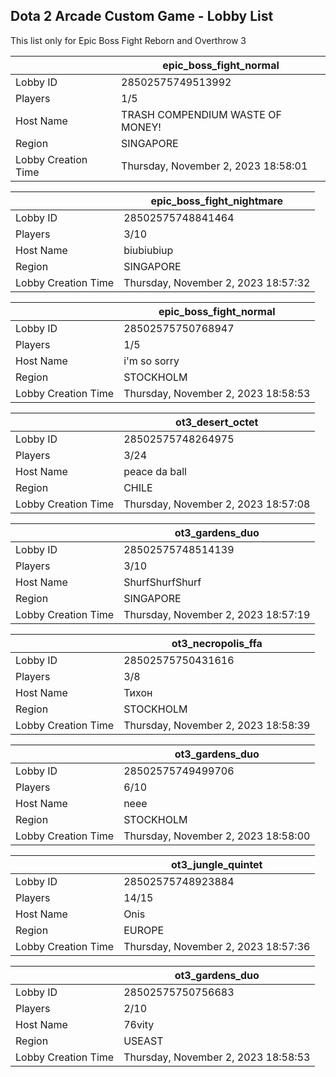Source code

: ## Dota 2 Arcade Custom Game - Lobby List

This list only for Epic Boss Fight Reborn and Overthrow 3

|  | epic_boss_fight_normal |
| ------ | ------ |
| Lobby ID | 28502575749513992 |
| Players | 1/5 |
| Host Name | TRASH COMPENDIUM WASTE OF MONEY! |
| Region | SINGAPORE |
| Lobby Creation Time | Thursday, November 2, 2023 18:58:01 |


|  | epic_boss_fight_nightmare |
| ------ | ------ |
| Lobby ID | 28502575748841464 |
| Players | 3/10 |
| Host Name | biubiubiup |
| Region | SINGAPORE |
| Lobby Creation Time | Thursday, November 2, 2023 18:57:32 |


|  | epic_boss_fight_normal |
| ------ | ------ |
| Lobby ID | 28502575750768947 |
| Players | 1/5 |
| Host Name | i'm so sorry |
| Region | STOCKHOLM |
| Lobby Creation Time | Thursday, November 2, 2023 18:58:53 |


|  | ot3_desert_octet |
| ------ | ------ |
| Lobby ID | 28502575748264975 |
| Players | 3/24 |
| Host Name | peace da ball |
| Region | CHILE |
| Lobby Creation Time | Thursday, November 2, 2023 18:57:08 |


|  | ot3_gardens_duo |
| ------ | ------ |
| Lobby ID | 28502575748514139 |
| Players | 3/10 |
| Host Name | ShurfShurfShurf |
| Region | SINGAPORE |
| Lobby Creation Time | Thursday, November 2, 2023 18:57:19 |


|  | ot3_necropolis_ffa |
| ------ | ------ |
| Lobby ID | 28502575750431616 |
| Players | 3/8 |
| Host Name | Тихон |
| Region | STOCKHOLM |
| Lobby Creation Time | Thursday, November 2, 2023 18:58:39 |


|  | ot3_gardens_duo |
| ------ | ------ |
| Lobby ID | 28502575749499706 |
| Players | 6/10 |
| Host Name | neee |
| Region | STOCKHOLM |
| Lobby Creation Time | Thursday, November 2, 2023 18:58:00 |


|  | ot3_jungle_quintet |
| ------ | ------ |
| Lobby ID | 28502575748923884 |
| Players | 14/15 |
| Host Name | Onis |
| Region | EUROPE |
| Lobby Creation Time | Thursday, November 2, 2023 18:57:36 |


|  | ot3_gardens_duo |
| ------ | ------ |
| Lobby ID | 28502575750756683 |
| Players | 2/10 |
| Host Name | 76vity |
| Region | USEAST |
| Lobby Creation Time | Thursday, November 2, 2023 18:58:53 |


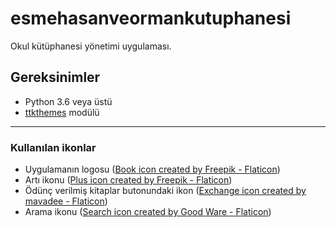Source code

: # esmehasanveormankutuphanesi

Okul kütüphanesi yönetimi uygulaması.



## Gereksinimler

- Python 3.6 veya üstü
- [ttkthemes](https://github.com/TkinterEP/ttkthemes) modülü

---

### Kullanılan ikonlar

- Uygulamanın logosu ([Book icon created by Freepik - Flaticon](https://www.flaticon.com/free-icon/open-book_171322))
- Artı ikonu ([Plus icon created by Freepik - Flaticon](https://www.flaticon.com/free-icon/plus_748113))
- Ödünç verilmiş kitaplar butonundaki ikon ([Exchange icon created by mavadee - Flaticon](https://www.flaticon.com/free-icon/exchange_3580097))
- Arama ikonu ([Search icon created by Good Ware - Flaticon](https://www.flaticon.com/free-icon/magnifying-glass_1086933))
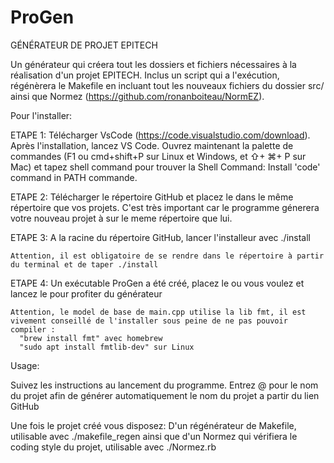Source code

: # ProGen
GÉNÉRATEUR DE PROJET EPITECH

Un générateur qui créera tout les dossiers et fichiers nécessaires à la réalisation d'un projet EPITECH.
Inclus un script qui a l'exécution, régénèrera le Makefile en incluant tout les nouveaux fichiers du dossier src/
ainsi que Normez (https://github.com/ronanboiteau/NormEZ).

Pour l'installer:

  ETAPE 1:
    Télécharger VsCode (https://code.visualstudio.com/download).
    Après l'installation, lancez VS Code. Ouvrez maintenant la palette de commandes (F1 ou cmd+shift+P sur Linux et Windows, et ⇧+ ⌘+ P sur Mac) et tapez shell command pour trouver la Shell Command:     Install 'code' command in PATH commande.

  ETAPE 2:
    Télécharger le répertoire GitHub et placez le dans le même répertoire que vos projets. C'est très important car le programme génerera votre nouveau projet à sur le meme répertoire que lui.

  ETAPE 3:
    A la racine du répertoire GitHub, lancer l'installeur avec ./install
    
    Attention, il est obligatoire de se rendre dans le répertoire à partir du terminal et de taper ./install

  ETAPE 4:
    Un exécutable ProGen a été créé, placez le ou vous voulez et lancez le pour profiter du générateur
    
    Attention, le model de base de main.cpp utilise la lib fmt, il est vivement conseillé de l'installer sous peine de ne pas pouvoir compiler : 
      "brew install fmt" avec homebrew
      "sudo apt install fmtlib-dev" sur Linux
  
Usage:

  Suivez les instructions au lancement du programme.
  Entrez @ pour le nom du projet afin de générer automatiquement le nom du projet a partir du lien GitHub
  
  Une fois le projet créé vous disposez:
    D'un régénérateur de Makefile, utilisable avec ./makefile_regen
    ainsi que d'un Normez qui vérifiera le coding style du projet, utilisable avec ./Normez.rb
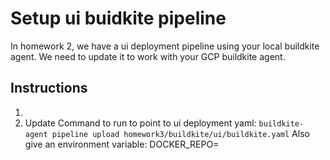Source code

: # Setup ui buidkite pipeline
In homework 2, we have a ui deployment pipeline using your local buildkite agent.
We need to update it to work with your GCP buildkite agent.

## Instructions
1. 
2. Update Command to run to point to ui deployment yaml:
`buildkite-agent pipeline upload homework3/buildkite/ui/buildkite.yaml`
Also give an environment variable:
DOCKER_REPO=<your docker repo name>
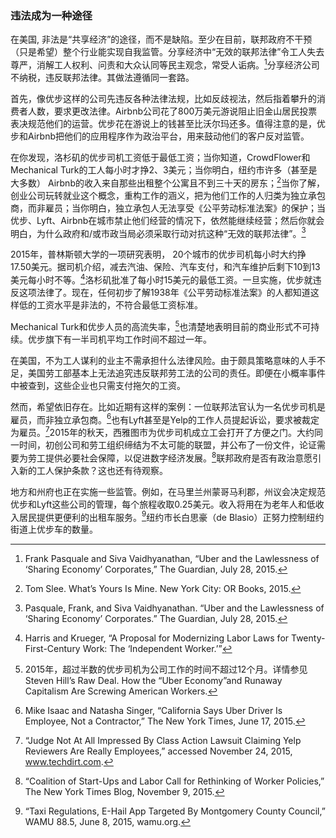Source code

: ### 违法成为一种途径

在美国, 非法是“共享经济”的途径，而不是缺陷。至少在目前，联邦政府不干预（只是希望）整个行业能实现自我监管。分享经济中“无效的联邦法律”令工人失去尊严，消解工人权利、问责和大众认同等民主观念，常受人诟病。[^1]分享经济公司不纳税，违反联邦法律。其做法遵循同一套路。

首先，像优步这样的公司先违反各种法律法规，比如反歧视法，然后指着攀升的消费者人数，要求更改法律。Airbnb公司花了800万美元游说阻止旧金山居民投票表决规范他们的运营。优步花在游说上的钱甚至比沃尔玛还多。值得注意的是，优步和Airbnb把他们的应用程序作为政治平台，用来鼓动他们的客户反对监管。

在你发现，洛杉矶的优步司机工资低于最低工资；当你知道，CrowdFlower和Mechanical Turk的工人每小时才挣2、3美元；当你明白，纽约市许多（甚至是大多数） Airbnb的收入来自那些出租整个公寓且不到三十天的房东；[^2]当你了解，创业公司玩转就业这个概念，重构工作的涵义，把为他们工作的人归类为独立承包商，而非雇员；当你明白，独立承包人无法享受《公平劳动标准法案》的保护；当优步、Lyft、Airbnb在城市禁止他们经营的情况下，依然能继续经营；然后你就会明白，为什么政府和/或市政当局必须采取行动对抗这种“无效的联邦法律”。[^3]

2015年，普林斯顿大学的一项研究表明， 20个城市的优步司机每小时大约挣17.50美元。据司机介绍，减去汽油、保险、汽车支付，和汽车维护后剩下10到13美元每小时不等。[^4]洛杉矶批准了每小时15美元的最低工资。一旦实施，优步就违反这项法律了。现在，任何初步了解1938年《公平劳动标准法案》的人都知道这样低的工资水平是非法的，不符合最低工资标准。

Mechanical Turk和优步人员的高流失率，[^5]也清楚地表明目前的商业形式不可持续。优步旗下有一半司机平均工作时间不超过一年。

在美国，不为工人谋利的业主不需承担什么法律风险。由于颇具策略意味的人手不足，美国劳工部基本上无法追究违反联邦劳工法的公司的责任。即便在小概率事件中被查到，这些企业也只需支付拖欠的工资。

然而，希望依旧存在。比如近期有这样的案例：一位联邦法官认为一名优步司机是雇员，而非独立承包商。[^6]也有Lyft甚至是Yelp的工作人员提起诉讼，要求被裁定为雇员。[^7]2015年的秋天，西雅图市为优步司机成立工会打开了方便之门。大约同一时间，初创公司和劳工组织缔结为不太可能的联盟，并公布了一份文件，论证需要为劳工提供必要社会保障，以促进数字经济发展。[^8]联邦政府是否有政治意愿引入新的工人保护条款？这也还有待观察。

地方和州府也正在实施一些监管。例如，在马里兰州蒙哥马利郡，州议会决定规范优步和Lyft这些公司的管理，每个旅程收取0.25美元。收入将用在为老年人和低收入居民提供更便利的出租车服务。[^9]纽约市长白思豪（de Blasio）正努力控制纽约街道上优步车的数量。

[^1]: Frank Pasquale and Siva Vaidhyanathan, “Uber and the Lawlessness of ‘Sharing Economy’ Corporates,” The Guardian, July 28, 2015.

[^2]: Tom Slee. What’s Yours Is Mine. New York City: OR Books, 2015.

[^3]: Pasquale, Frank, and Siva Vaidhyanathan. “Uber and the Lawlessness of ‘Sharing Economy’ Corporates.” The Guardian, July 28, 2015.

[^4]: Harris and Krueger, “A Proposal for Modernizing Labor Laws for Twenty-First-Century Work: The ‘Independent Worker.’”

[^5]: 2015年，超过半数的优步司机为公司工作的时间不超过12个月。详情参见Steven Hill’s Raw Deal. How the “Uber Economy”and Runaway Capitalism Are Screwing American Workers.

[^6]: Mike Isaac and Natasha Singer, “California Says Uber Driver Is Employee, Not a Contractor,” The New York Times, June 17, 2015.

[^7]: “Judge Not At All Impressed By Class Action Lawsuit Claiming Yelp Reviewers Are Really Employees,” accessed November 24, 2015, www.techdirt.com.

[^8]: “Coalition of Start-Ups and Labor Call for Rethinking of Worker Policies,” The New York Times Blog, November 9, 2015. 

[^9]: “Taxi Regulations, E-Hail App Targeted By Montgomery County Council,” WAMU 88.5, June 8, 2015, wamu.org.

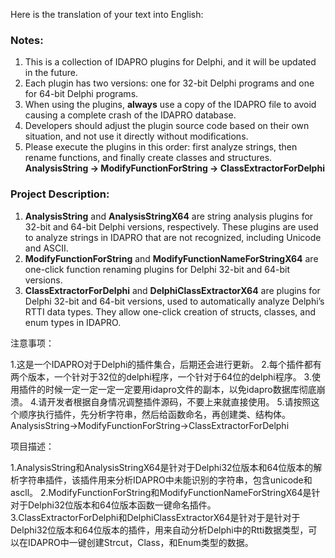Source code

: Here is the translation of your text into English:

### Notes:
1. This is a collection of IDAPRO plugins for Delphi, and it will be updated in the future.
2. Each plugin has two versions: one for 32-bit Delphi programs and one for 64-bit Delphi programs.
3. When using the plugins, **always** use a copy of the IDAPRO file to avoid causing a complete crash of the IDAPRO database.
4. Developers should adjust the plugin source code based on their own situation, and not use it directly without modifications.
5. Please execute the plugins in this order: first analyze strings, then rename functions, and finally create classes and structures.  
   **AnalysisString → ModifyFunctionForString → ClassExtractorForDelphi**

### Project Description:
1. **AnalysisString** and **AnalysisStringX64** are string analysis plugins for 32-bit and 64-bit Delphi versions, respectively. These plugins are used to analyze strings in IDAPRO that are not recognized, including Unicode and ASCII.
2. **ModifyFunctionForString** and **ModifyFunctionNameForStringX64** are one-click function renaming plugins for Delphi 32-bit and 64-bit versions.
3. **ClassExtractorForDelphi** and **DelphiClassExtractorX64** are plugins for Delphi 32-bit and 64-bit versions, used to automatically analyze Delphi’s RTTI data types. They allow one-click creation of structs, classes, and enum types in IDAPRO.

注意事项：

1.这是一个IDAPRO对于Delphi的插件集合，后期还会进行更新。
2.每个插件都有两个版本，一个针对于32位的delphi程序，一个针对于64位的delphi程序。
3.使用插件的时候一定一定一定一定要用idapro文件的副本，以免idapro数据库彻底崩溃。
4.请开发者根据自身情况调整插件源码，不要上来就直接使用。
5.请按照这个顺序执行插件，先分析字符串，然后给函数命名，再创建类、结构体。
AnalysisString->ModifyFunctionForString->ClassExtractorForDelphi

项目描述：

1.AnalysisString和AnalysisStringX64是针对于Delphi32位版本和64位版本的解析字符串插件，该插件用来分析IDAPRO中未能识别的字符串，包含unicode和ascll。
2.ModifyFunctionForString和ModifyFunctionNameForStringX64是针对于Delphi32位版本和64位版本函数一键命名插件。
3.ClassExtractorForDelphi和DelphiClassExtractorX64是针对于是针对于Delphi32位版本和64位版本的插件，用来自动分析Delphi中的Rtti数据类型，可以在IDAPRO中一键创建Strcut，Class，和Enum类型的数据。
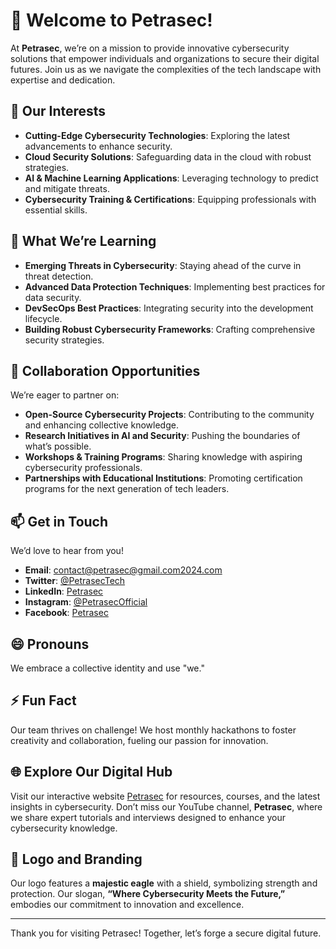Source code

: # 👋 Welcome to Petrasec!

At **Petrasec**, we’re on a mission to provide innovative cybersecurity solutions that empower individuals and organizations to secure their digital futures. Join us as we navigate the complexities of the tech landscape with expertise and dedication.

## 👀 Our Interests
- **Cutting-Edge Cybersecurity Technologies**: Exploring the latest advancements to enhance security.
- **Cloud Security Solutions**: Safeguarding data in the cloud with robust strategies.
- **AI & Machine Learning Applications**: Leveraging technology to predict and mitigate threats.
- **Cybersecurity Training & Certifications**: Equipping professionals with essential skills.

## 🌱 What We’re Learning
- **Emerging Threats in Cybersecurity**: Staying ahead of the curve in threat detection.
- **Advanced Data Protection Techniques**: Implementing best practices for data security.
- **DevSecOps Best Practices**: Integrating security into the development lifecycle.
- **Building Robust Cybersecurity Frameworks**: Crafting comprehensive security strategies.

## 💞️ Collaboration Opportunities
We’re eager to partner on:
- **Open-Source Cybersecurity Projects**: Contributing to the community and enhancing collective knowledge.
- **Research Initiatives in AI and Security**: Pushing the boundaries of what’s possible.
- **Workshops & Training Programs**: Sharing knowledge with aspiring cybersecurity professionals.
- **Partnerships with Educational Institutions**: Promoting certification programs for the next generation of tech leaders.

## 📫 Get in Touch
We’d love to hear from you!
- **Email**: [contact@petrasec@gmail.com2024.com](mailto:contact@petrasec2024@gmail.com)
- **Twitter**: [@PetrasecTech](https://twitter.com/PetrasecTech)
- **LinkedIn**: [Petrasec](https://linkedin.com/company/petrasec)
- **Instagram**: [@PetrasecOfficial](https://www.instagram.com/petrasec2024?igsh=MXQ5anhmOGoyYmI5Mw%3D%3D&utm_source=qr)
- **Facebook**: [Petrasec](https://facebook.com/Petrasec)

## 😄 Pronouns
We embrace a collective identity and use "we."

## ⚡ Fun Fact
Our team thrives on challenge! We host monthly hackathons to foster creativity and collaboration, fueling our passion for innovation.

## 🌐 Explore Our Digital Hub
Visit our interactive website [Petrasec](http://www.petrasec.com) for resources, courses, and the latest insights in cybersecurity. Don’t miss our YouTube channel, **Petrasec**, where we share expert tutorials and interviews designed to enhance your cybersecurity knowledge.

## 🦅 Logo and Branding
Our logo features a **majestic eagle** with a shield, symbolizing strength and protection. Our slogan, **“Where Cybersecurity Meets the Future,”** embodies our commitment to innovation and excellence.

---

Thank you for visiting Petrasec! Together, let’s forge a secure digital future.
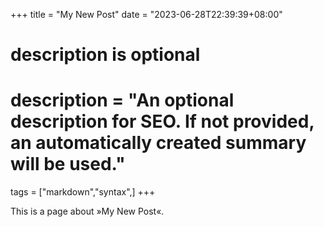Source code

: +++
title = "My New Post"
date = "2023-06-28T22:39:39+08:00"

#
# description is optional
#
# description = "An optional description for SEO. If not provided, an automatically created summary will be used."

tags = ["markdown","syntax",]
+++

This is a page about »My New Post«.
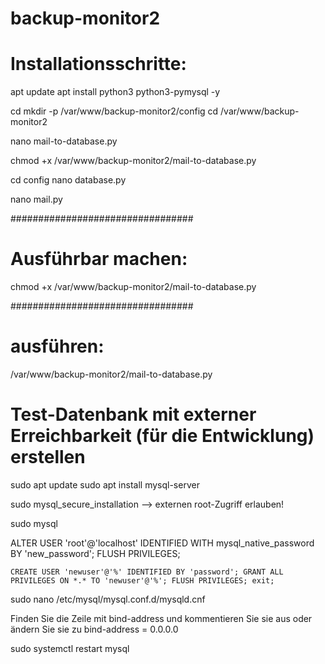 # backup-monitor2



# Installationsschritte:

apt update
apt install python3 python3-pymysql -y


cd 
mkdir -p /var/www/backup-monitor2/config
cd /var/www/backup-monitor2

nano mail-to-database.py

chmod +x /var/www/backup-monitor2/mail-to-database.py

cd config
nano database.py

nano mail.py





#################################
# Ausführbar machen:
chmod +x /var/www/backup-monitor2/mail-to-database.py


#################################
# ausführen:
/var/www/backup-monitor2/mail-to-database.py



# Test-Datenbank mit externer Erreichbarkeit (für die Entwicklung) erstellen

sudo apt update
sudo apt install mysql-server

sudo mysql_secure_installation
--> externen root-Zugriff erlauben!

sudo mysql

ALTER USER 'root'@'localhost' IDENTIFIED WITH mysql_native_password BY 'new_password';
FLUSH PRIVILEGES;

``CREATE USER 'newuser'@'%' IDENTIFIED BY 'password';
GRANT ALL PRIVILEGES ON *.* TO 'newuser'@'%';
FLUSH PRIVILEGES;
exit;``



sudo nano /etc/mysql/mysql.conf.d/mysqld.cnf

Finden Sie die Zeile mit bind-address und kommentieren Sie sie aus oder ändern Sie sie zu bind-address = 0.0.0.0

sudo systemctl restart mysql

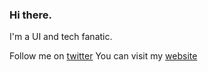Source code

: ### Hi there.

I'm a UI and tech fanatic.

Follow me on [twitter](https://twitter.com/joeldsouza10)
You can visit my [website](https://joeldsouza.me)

• Your instructions:
Your answer should consist of every line from the entries that holds "Economy".

• Solution to this exercise:
[^1]: Frank Pasquale and Siva Vaidhyanathan, “Uber and the Lawlessness of ‘Sharing Economy’ Corporates,” The Guardian, July 28, 2015.
[^3]: Pasquale, Frank, and Siva Vaidhyanathan. “Uber and the Lawlessness of ‘Sharing Economy’ Corporates.” The Guardian, July 28, 2015.
[^5]: 2015年，超过半数的优步司机为公司工作的时间不超过12个月。详情参见Steven Hill’s Raw Deal. How the “Uber Economy”and Runaway Capitalism Are Screwing American Workers.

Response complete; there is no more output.